» Plain-text document sources:
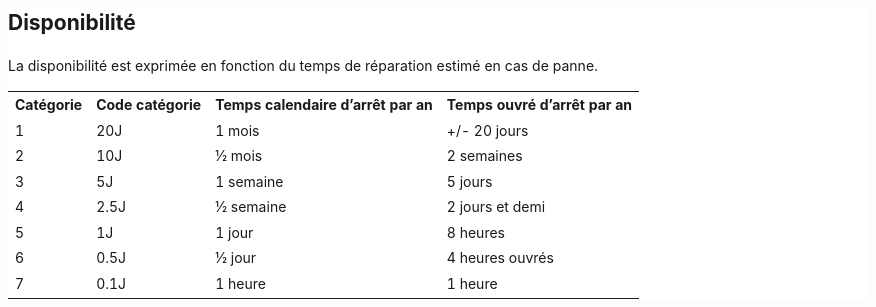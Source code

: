 </tr>
</table>

## Disponibilité
La disponibilité est exprimée en fonction du temps de réparation estimé en cas de panne.

<table class="classification classification--small">
<tr><th>Catégorie</th><th>Code catégorie</th><th>Temps calendaire d’arrêt par an</th><th>Temps ouvré d’arrêt par an</th></tr>
<tr><td>1</td><td>20J</td><td>1 mois</td><td>+/- 20 jours</td></tr>
<tr><td>2</td><td>10J</td><td>½ mois</td><td>2 semaines</td></tr>
<tr><td>3</td><td>5J</td><td>1 semaine</td><td>5 jours</td></tr>
<tr><td>4</td><td>2.5J</td><td>½ semaine</td><td>2 jours et demi</td></tr>
<tr><td>5</td><td>1J</td><td>1 jour</td><td>8 heures</td></tr>
<tr><td>6</td><td>0.5J</td><td>½ jour</td><td>4 heures ouvrés</td></tr>
<tr><td>7</td><td>0.1J</td><td>1 heure</td><td>1 heure</td></tr>
</table>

» Exercise:
Going from the line that contains "d’arrêt par an</th></tr>" to the last line of the records, reproduce every line as written.

» Solution to the exercise:
<tr><th>Catégorie</th><th>Code catégorie</th><th>Temps calendaire d’arrêt par an</th><th>Temps ouvré d’arrêt par an</th></tr>
<tr><td>1</td><td>20J</td><td>1 mois</td><td>+/- 20 jours</td></tr>
<tr><td>2</td><td>10J</td><td>½ mois</td><td>2 semaines</td></tr>
<tr><td>3</td><td>5J</td><td>1 semaine</td><td>5 jours</td></tr>
<tr><td>4</td><td>2.5J</td><td>½ semaine</td><td>2 jours et demi</td></tr>
<tr><td>5</td><td>1J</td><td>1 jour</td><td>8 heures</td></tr>
<tr><td>6</td><td>0.5J</td><td>½ jour</td><td>4 heures ouvrés</td></tr>
<tr><td>7</td><td>0.1J</td><td>1 heure</td><td>1 heure</td></tr>
</table>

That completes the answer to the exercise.